The nineties were my era. I turned 18 the week Nevermind was released. Last year I read Mark Yarm's oral history of Grunge 'Everybody Loves Our Town', which opens with members of the U-Men grappling with the logistics of setting fire to a moat. After the U-Men imploded, a couple of them went on to play in Cat Butt, whose tour with L7 is legendary in a 'I can't believe nobody died' kind of way. I recommend Cat Butt's first and only album - the unpolished gem 'Journey to the Centre of...'

Reading the Yarm's book made me realise what a stranglehold the weekly music press in the UK held over who got publicity. There are bands mentioned in the book who played a key role in Grunge who I had never heard of.

One of the biggest what ifs in popular music, as far as I am concerned, is 'What if Andrew Wood hadn't OD'd? Mother Love Bone were geared up to be the first breakout band from Seattle, but their album 'Apple' and the Shine EP are stadium rock records. 'Chloe Dancer/Crown of Thorns' rules but it's nothing that you wouldn't have heard growing up in LA in the late 1980s. It makes me wonder, had Mother Love Bone not come to an abrupt end, would the other Seattle bands have changed their sound to fit their template, in the same way that a load of UK bands in the early 90s dramatically changed their image to fit in with Britpop?

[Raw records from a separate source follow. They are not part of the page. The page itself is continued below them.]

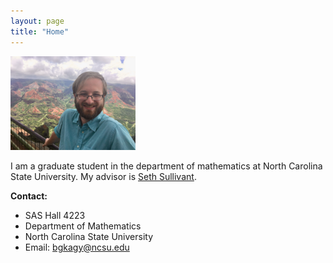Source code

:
 ```yaml
---
layout: page
title: "Home"
---
```


 <img src="assets/IMG_5346.jpeg" alt="pic" width="200"/> 

 I am a graduate student in the department of mathematics at North Carolina State University. My advisor is [Seth Sullivant](https://sethsullivant.wordpress.ncsu.edu/).
 
 **Contact:**
- SAS Hall 4223
- Department of Mathematics
- North Carolina State University 
- Email: bgkagy@ncsu.edu 
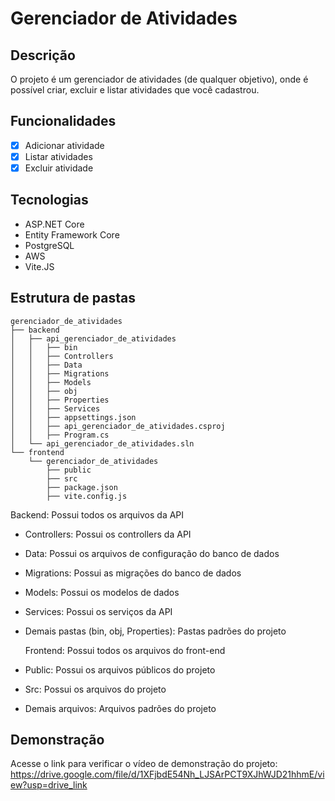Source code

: # Gerenciador de Atividades

## Descrição

O projeto é um gerenciador de atividades (de qualquer objetivo), onde é possível criar, excluir e listar atividades que você cadastrou.

## Funcionalidades

- [x] Adicionar atividade
- [x] Listar atividades
- [x] Excluir atividade

## Tecnologias

- ASP.NET Core
- Entity Framework Core
- PostgreSQL
- AWS
- Vite.JS

## Estrutura de pastas

```
gerenciador_de_atividades
├── backend
│   ├── api_gerenciador_de_atividades
│   │   ├── bin
│   │   ├── Controllers
│   │   ├── Data
│   │   ├── Migrations
│   │   ├── Models
│   │   ├── obj
│   │   ├── Properties
│   │   ├── Services
│   │   ├── appsettings.json
│   │   ├── api_gerenciador_de_atividades.csproj
│   │   ├── Program.cs
│   └── api_gerenciador_de_atividades.sln
└── frontend
    └── gerenciador_de_atividades
        ├── public
        ├── src
        ├── package.json
        ├── vite.config.js

```

Backend: Possui todos os arquivos da API

- Controllers: Possui os controllers da API
- Data: Possui os arquivos de configuração do banco de dados
- Migrations: Possui as migrações do banco de dados
- Models: Possui os modelos de dados
- Services: Possui os serviços da API
- Demais pastas (bin, obj, Properties): Pastas padrões do projeto
  
  Frontend: Possui todos os arquivos do front-end
- Public: Possui os arquivos públicos do projeto
- Src: Possui os arquivos do projeto
- Demais arquivos: Arquivos padrões do projeto

## Demonstração

Acesse o link para verificar o vídeo de demonstração do projeto: https://drive.google.com/file/d/1XFjbdE54Nh_LJSArPCT9XJhWJD21hhmE/view?usp=drive_link
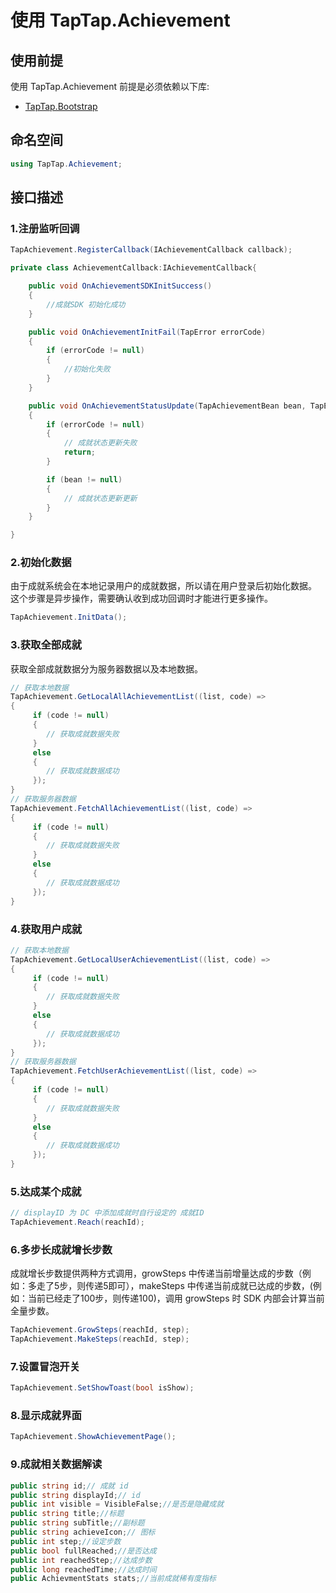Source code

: # 使用 TapTap.Achievement

## 使用前提

使用 TapTap.Achievement 前提是必须依赖以下库:
* [TapTap.Bootstrap](https://github.com/TapTap/TapBootstrap-Unity.git)

## 命名空间

```c#
using TapTap.Achievement;
```

## 接口描述

### 1.注册监听回调

```c#
TapAchievement.RegisterCallback(IAchievementCallback callback);

private class AchievementCallback:IAchievementCallback{

    public void OnAchievementSDKInitSuccess()
    {
        //成就SDK 初始化成功
    }

    public void OnAchievementInitFail(TapError errorCode)
    {
        if (errorCode != null)
        {
            //初始化失败
        }
    }

    public void OnAchievementStatusUpdate(TapAchievementBean bean, TapError errorCode)
    {
        if (errorCode != null)
        {
            // 成就状态更新失败
            return;
        }

        if (bean != null)
        {
            // 成就状态更新更新
        }
    }

}

```

### 2.初始化数据

由于成就系统会在本地记录用户的成就数据，所以请在用户登录后初始化数据。
这个步骤是异步操作，需要确认收到成功回调时才能进行更多操作。

```c#
TapAchievement.InitData();
```

### 3.获取全部成就

获取全部成就数据分为服务器数据以及本地数据。

```c#
// 获取本地数据
TapAchievement.GetLocalAllAchievementList((list, code) =>
{
     if (code != null)
     {
        // 获取成就数据失败
     }
     else
     {
        // 获取成就数据成功
     });
}
// 获取服务器数据
TapAchievement.FetchAllAchievementList((list, code) =>
{
     if (code != null)
     {
        // 获取成就数据失败
     }
     else
     {
        // 获取成就数据成功
     });
}
```

### 4.获取用户成就
```c#
// 获取本地数据
TapAchievement.GetLocalUserAchievementList((list, code) =>
{
     if (code != null)
     {
        // 获取成就数据失败
     }
     else
     {
        // 获取成就数据成功
     });
}
// 获取服务器数据
TapAchievement.FetchUserAchievementList((list, code) =>
{
     if (code != null)
     {
        // 获取成就数据失败
     }
     else
     {
        // 获取成就数据成功
     });
}
```
### 5.达成某个成就
```c#
// displayID 为 DC 中添加成就时自行设定的 成就ID
TapAchievement.Reach(reachId);
```

### 6.多步长成就增长步数

成就增长步数提供两种方式调用，growSteps 中传递当前增量达成的步数（例如：多走了5步，则传递5即可），makeSteps 中传递当前成就已达成的步数，(例如：当前已经走了100步，则传递100)，调用 growSteps 时 SDK 内部会计算当前全量步数。

```c#
TapAchievement.GrowSteps(reachId, step);
TapAchievement.MakeSteps(reachId, step);
```

### 7.设置冒泡开关

```c#
TapAchievement.SetShowToast(bool isShow);
```

### 8.显示成就界面
```c#
TapAchievement.ShowAchievementPage();
```

### 9.成就相关数据解读

```c#
public string id;// 成就 id
public string displayId;// id 
public int visible = VisibleFalse;//是否是隐藏成就
public string title;//标题
public string subTitle;//副标题
public string achieveIcon;// 图标
public int step;//设定步数
public bool fullReached;//是否达成
public int reachedStep;//达成步数
public long reachedTime;//达成时间
public AchievmentStats stats;//当前成就稀有度指标
```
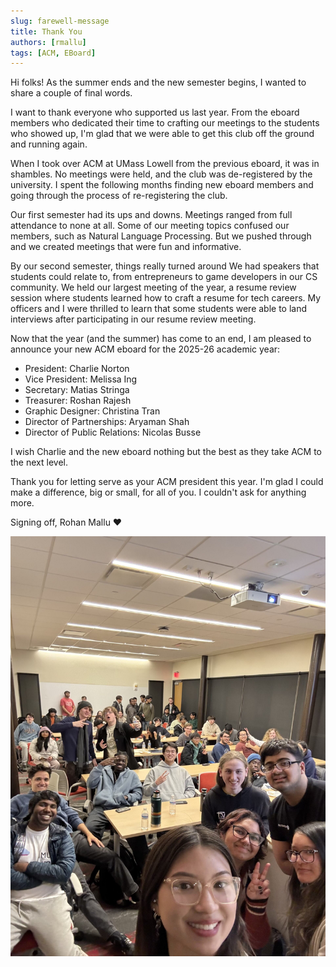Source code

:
 ```yaml
---
slug: farewell-message
title: Thank You
authors: [rmallu]
tags: [ACM, EBoard]
---
```


Hi folks! As the summer ends and the new semester begins, I wanted to share a couple of final words.

I want to thank everyone who supported us last year. From the eboard members who dedicated their time to crafting our meetings to the students who showed up, I'm glad that we were able to get this club off the ground and running again.

When I took over ACM at UMass Lowell from the previous eboard, it was in shambles. No meetings were held, and the club was de-registered by the university. I spent the following months finding new eboard members and going through the process of re-registering the club.

Our first semester had its ups and downs. Meetings ranged from full attendance to none at all. Some of our meeting topics confused our members, such as Natural Language Processing. But we pushed through and we created meetings that were fun and informative.

By our second semester, things really turned around We had speakers that students could relate to, from entrepreneurs to game developers in our CS community. We held our largest meeting of the year, a resume review session where students learned how to craft a resume for tech careers. My officers and I were thrilled to learn that some students were able to land interviews after participating in our resume review meeting.

Now that the year (and the summer) has come to an end, I am pleased to announce your new ACM eboard for the 2025-26 academic year:

- President: Charlie Norton​
- Vice President: Melissa Ing​
- Secretary: Matias Stringa​
- Treasurer: Roshan Rajesh​
- Graphic Designer: Christina Tran​
- Director of Partnerships: Aryaman Shah ​
- Director of Public Relations: Nicolas Busse

I wish Charlie and the new eboard nothing but the best as they take ACM to the next level.

Thank you for letting serve as your ACM president this year.  I'm glad I could make a difference, big or small, for all of you. I couldn't ask for anything more.

Signing off,
Rohan Mallu ❤️

![ACM Spring 2025 Welcome Meeting](./acm-final-day.jpg)

<!-- truncate -->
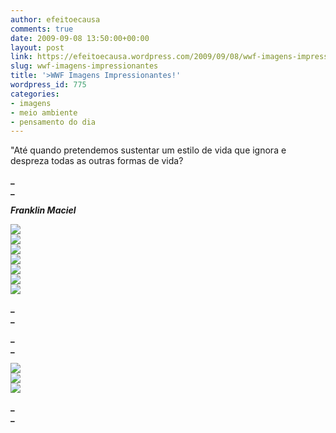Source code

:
 ```yaml
---
author: efeitoecausa
comments: true
date: 2009-09-08 13:50:00+00:00
layout: post
link: https://efeitoecausa.wordpress.com/2009/09/08/wwf-imagens-impressionantes/
slug: wwf-imagens-impressionantes
title: '>WWF Imagens Impressionantes!'
wordpress_id: 775
categories:
- imagens
- meio ambiente
- pensamento do dia
---
```


>

"Até quando pretendemos sustentar um estilo de vida que ignora e despreza todas as outras formas de vida?

**_  
_**

**_Franklin Maciel_**

  


[![](http://efeitoecausa.files.wordpress.com/2009/09/wwf-10.jpg?w=300)](http://efeitoecausa.files.wordpress.com/2009/09/wwf-10.jpg)  
[![](http://efeitoecausa.files.wordpress.com/2009/09/wwf-38.jpg?w=200)](http://efeitoecausa.files.wordpress.com/2009/09/wwf-38.jpg)  
[![](http://efeitoecausa.files.wordpress.com/2009/09/wwf-31.jpg?w=300)](http://efeitoecausa.files.wordpress.com/2009/09/wwf-31.jpg)  
[![](http://efeitoecausa.files.wordpress.com/2009/09/wwf-9.jpg?w=300)](http://efeitoecausa.files.wordpress.com/2009/09/wwf-9.jpg)  
[![](http://efeitoecausa.files.wordpress.com/2009/09/wwf-29.jpg?w=300)](http://efeitoecausa.files.wordpress.com/2009/09/wwf-29.jpg)  
[![](http://efeitoecausa.files.wordpress.com/2009/09/wwf-17.jpg?w=300)](http://efeitoecausa.files.wordpress.com/2009/09/wwf-17.jpg)  
[![](http://efeitoecausa.files.wordpress.com/2009/09/wwf-7.jpg?w=300)](http://efeitoecausa.files.wordpress.com/2009/09/wwf-7.jpg)  


**_  
_**

**_  
_**

  


  


  


[![](http://efeitoecausa.files.wordpress.com/2009/09/wwf-6.jpg?w=300)](http://efeitoecausa.files.wordpress.com/2009/09/wwf-6.jpg)  
[![](http://efeitoecausa.files.wordpress.com/2009/09/wwf-4.jpg?w=300)](http://efeitoecausa.files.wordpress.com/2009/09/wwf-4.jpg)  
[![](http://efeitoecausa.files.wordpress.com/2009/09/wwf-02.jpg?w=300)](http://efeitoecausa.files.wordpress.com/2009/09/wwf-02.jpg)

**_  
_**
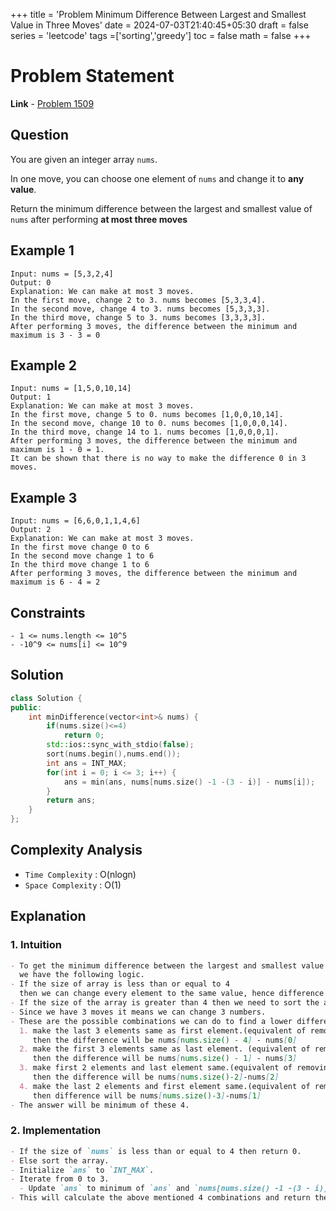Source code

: +++
title = 'Problem Minimum Difference Between Largest and Smallest Value in Three Moves'
date = 2024-07-03T21:40:45+05:30
draft = false
series = 'leetcode'
tags =['sorting','greedy']
toc = false
math = false
+++

# Problem Statement

**Link** - [Problem 1509](https://leetcode.com/problems/minimum-difference-between-largest-and-smallest-value-in-three-moves/description/)

## Question

You are given an integer array `nums`.

In one move, you can choose one element of `nums` and change it to **any value**.

Return the minimum difference between the largest and smallest value of `nums` after performing **at most three moves**

## Example 1

```
Input: nums = [5,3,2,4]
Output: 0
Explanation: We can make at most 3 moves.
In the first move, change 2 to 3. nums becomes [5,3,3,4].
In the second move, change 4 to 3. nums becomes [5,3,3,3].
In the third move, change 5 to 3. nums becomes [3,3,3,3].
After performing 3 moves, the difference between the minimum and maximum is 3 - 3 = 0
```

## Example 2

```
Input: nums = [1,5,0,10,14]
Output: 1
Explanation: We can make at most 3 moves.
In the first move, change 5 to 0. nums becomes [1,0,0,10,14].
In the second move, change 10 to 0. nums becomes [1,0,0,0,14].
In the third move, change 14 to 1. nums becomes [1,0,0,0,1].
After performing 3 moves, the difference between the minimum and maximum is 1 - 0 = 1.
It can be shown that there is no way to make the difference 0 in 3 moves.
```

## Example 3

```
Input: nums = [6,6,0,1,1,4,6]
Output: 2
Explanation: We can make at most 3 moves.
In the first move change 0 to 6
In the second move change 1 to 6
In the third move change 1 to 6
After performing 3 moves, the difference between the minimum and maximum is 6 - 4 = 2
```

## Constraints

```
- 1 <= nums.length <= 10^5
- -10^9 <= nums[i] <= 10^9
```

## Solution

```cpp
class Solution {
public:
    int minDifference(vector<int>& nums) {
        if(nums.size()<=4)
            return 0;
        std::ios::sync_with_stdio(false);
        sort(nums.begin(),nums.end());
        int ans = INT_MAX;
        for(int i = 0; i <= 3; i++) {
            ans = min(ans, nums[nums.size() -1 -(3 - i)] - nums[i]);
        }
        return ans;
    }
};
```

## Complexity Analysis

- `Time Complexity` : O(nlogn)
- `Space Complexity` : O(1)

## Explanation

### 1. Intuition

```markdown
- To get the minimum difference between the largest and smallest value
  we have the following logic.
- If the size of array is less than or equal to 4
  then we can change every element to the same value, hence difference will be 0.
- If the size of the array is greater than 4 then we need to sort the array.
- Since we have 3 moves it means we can change 3 numbers.
- These are the possible combinations we can do to find a lower difference.
  1. make the last 3 elements same as first element.(equivalent of removing last 3 elements.)
     then the difference will be nums[nums.size() - 4] - nums[0]
  2. make the first 3 elements same as last element. (equivalent of removing first 3 elements.)
     then the difference will be nums[nums.size() - 1] - nums[3]
  3. make first 2 elements and last element same.(equivalent of removing first 2 elements and last element)
     then the difference will be nums[nums.size()-2]-nums[2]
  4. make the last 2 elements and first element same.(equivalent of removing last 2 elements and first element)
     then difference will be nums[nums.size()-3]-nums[1]
- The answer will be minimum of these 4.
```

### 2. Implementation

```markdown
- If the size of `nums` is less than or equal to 4 then return 0.
- Else sort the array.
- Initialize `ans` to `INT_MAX`.
- Iterate from 0 to 3.
  - Update `ans` to minimum of `ans` and `nums[nums.size() -1 -(3 - i)] - nums[i]`.
- This will calculate the above mentioned 4 combinations and return the minimum difference.
```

The albums from the 90s that I still listen to regularly are surprising to me: Sharkboy's debut 'Matinee' still gets a lot of love, as does Delicatessen's second album 'Hustle Into Bed' (I still listen to 'Buy a Chance to Breathe' a lot). Gene's first album 'Olympian', Suede's debut and its successor 'Dog Man Star', and the first two Saint Etienne LPs - 'Fox Base Alpha' and 'So Tough' - all get regular airings. Then there are outliers like 'New Wave' and 'After Murder Park' by The Auteurs, the first two Tindersticks albums (both titled 'Tindersticks'), 'Pastoral Hide & Seek by The Gun Club, 'Mexican Moon' by Concrete Blonde, and 'Setting the Woods on Fire' by The Walkabouts.

The most obscure 90s release I still play is 'Firebombs' by Chicane who seemed poised for greater things but imploded before they could record their debut LP. The album compiles their EPs in one place. A few years later another artist began using Chicane as a moniker which effectively erased them from history.

The nineties were great decade for music - the last great decade in my opinion, though I am certain that we won't see eye to eye on that.